Affective disorders such as depression and anxiety disorders are among the central disorders in adolescence. They pose a significant health risk, not only because of the increased suicide rate. Of note, stabilities of untreated mood disorders are high with symptom persistence of 60% to 75% found in anxiety disorders and depression. Although this study was carried out in a naturalistic setting and refrained from a control group, the effects from the perspective of the parents are remarkable. This underlines that adolescents with these disorders benefit greatly from long-term therapies of psychodynamic origin. A follow up is planned in order to establish the stability of the effects.
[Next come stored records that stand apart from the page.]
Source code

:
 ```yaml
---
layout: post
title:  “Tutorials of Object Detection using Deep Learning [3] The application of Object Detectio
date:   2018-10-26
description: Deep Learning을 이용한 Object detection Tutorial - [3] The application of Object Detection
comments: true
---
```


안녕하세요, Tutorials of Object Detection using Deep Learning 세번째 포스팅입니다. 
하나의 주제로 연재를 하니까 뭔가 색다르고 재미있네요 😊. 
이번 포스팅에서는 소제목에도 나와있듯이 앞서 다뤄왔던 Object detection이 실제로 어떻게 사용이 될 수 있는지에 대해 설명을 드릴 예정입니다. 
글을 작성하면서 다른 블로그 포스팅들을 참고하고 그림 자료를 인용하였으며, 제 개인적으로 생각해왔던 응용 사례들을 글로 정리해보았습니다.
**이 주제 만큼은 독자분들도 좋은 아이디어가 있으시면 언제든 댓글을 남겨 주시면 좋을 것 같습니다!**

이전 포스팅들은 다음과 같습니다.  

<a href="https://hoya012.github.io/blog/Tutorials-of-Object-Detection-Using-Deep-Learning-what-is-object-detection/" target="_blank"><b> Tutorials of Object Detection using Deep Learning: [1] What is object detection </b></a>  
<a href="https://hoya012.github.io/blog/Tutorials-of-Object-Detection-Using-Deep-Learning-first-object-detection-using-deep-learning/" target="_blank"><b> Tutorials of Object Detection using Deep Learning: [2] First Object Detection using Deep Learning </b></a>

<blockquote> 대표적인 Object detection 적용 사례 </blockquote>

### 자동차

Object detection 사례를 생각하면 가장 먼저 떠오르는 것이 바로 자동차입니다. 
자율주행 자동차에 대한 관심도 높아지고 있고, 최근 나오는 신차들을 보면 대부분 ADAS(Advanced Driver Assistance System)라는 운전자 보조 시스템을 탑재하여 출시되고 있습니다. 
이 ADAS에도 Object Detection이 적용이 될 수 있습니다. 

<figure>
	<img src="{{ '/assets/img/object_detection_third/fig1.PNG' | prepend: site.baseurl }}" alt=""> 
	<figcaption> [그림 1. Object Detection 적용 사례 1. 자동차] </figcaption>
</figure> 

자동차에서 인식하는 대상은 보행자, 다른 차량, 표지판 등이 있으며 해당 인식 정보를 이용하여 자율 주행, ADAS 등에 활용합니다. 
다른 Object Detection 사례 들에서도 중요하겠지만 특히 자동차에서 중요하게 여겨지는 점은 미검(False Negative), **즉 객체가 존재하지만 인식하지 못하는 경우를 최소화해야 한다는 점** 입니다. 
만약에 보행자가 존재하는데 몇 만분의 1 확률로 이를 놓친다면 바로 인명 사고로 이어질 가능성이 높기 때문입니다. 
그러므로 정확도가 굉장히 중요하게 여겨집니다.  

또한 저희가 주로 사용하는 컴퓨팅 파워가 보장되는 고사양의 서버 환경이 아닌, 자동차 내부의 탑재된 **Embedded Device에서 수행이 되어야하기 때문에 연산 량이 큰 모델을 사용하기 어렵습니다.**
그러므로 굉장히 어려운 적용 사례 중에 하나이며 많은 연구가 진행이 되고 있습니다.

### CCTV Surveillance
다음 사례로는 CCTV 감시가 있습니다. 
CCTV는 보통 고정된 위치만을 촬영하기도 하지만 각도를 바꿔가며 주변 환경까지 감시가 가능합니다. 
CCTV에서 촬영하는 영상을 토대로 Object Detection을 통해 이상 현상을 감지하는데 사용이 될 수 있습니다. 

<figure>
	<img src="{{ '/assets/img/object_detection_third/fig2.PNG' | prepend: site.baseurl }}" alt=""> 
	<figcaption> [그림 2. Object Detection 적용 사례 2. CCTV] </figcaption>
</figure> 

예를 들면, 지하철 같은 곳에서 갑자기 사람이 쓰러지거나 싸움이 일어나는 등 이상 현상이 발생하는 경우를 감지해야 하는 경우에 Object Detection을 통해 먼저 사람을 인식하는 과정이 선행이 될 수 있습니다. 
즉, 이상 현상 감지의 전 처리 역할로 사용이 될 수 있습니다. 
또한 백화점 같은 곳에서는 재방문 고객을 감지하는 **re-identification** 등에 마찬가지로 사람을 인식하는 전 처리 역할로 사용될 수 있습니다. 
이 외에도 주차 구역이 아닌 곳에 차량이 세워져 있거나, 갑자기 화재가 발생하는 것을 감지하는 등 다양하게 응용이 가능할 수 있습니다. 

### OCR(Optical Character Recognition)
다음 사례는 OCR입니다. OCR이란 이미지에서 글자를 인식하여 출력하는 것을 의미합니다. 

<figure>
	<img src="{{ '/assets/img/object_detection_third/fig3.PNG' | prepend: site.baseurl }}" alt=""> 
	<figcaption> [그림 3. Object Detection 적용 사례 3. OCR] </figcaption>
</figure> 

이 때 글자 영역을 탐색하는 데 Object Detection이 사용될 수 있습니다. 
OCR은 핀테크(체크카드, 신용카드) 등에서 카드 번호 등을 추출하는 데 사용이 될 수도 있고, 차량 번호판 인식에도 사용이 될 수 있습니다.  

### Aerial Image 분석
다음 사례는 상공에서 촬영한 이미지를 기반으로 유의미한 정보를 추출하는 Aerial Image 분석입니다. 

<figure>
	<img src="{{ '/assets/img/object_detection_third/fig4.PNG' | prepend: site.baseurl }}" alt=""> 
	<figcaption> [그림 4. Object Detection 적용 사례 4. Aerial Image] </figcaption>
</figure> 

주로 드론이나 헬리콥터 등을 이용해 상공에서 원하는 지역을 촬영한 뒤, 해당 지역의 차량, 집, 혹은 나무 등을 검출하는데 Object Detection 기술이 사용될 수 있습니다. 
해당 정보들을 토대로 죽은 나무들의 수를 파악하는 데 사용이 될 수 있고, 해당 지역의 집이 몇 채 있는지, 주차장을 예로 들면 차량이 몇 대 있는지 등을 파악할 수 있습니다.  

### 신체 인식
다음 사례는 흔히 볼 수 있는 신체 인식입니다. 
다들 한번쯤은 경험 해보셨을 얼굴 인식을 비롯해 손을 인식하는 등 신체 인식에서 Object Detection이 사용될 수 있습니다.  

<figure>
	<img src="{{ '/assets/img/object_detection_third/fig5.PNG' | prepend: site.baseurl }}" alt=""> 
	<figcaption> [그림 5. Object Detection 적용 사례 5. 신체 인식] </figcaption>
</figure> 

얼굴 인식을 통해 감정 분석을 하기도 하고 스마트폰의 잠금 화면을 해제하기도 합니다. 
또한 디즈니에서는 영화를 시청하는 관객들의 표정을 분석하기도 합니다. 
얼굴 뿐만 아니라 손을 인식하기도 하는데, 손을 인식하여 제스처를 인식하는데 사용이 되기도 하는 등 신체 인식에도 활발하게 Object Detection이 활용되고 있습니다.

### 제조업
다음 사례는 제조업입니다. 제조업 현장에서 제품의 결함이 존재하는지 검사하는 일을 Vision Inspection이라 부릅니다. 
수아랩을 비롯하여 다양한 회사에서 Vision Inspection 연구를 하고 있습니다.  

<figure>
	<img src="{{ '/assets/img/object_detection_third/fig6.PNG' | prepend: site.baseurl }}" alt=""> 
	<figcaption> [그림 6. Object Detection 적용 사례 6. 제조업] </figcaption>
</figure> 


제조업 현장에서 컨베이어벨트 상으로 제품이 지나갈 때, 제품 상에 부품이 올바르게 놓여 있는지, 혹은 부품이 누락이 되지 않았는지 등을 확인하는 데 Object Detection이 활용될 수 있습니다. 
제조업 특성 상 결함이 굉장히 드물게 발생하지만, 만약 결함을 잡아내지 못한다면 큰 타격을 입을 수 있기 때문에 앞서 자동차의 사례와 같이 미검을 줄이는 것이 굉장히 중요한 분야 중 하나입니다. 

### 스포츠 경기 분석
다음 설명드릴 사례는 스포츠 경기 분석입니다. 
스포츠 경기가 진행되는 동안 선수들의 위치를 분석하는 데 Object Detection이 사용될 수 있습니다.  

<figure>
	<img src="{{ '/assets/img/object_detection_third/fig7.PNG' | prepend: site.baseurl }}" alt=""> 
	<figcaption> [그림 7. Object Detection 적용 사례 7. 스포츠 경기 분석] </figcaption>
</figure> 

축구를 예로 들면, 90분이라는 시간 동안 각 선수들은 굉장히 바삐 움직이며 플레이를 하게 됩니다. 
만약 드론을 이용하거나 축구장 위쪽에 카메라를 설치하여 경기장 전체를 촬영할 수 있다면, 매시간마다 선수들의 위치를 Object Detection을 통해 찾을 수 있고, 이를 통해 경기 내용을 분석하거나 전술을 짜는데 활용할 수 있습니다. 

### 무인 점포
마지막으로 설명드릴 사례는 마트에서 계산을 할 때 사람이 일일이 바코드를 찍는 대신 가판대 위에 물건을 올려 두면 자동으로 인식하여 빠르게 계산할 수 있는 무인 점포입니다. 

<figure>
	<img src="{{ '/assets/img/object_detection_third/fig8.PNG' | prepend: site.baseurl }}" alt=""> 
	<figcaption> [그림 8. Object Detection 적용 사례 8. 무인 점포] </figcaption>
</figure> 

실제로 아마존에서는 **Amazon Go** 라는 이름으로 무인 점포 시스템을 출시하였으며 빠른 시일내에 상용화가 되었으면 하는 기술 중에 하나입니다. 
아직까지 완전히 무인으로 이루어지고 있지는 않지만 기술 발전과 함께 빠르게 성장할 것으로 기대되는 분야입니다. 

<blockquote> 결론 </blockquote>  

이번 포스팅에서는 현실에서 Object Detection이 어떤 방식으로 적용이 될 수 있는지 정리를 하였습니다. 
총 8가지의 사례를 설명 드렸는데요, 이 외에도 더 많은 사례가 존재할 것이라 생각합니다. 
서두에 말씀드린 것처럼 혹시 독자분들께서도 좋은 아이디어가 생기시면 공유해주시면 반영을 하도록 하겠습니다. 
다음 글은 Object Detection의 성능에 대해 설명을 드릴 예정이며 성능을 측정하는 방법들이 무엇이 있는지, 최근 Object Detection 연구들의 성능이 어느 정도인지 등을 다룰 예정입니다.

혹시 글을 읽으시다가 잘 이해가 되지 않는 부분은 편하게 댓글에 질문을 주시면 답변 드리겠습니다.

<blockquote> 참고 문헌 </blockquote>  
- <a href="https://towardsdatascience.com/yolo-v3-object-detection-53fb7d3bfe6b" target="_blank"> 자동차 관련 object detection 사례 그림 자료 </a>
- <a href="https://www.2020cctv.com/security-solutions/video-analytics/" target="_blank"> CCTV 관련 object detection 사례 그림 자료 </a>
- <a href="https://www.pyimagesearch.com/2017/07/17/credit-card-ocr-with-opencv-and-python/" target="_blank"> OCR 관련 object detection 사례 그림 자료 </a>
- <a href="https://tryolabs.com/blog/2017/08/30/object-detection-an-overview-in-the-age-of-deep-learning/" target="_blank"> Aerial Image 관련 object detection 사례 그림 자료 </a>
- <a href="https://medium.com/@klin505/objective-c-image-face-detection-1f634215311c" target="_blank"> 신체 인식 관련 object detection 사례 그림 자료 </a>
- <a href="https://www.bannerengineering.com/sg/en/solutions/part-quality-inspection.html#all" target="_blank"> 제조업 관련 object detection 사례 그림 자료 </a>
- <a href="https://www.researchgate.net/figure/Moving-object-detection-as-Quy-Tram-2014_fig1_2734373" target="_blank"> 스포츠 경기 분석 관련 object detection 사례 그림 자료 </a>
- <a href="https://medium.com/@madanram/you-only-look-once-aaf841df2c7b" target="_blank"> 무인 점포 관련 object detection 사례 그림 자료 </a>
Limitations and Recommendations for Future Research

A major limitation of the study is resulting from not having a comparison group. One could argue that parents simply become more optimistic over time or that some unknown confounding variables has led adolescents to improve over time. Also, one could argue that the symptoms grow out over time, since adolescent development may lead to progressive changes and the symptoms thus could disappear. However, it is very unlikely that depression and anxiety symptoms on a clinical level may disappear without treatment. On the contrary, untreated anxiety disorder and depression on a clinical level have a high stability to continue to adulthood (Cicchetti & Toth, 1998). The choice of the control group is also an ethical problem, because one should not leave such disorders, which cause great suffering, untreated. Some researchers work with a waiting control group, i.e. the control group is treated about 6 months after the treatment group. This possibility was not useful in our study, since the interval of 6 months is not comparable with the effects after 2 years. Although the absence of the control group is a major shortcoming, this does not completely invalidate our results.
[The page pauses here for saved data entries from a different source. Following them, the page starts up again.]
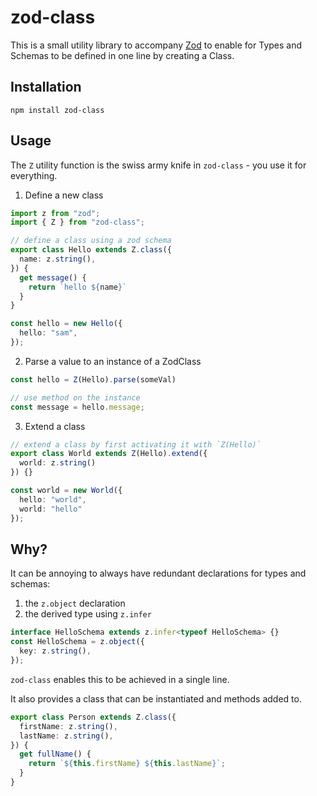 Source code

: # zod-class

This is a small utility library to accompany [Zod](https://github.com/colinhacks/zod) to enable for Types and Schemas to be defined in one line by creating a Class.

## Installation

```
npm install zod-class
```

## Usage

The `Z` utility function is the swiss army knife in `zod-class` - you use it for everything.

1. Define a new class

```ts
import z from "zod";
import { Z } from "zod-class";

// define a class using a zod schema
export class Hello extends Z.class({
  name: z.string(),
}) {
  get message() {
    return `hello ${name}`
  }
}

const hello = new Hello({
  hello: "sam",
});
```

2. Parse a value to an instance of a ZodClass
```ts
const hello = Z(Hello).parse(someVal)

// use method on the instance 
const message = hello.message;
```

3. Extend a class

```ts
// extend a class by first activating it with `Z(Hello)`
export class World extends Z(Hello).extend({
  world: z.string()
}) {}

const world = new World({
  hello: "world",
  world: "hello"
});
```

## Why?

It can be annoying to always have redundant declarations for types and schemas:

1. the `z.object` declaration
2. the derived type using `z.infer`

```ts
interface HelloSchema extends z.infer<typeof HelloSchema> {}
const HelloSchema = z.object({
  key: z.string(),
});
```

`zod-class` enables this to be achieved in a single line.

It also provides a class that can be instantiated and methods added to.

```ts
export class Person extends Z.class({
  firstName: z.string(),
  lastName: z.string(),
}) {
  get fullName() {
    return `${this.firstName} ${this.lastName}`;
  }
}
```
A further shortcoming is the reliance on only one respondent, as studies have shown discrepancies in the view of adolescents and their parents (Achenbach, McConaughy, & Howell, 1987). In the meta-analysis by Weisz et al. (2017), respondent effects were found: parents reported less effects than the patients themselves when it came to depression. This suggests that the effect strengths may be even greater if the youth self-report would be included. It is therefore recommended that in future studies, the adolescent self-report should be assessed, too. In addition, due to the high percentage of depression and anxiety on a subclinical level, future studies should deal with these symptoms, as they can be partly considered as precursors of later clinically relevant depression and anxiety. School based programs for these adolescents can be helpful (Weisz, Krumholz, Santucci, & Ng, 2015). Due to the gender differences in depression, future studies could also profit from analyzing gender specific effects in psychodynamic treatment over time. Further, we excluded patients showing comorbid diagnosis of F32 and F40. Keeping in mind that these cases are rather rare, future studies should investigate therapeutic efficiency on patients with both disorders in order to draw an image close to reality.


The study received no funding.

Ethical Approval

All procedures performed in studies involving human participants were in accordance with the ethical standards of the institutional and/or national research committee and with the 1964 Helsinki declaration and its later amendments or comparable ethical standards.

Conflicts of Interest

The authors declare no conflicts of interest.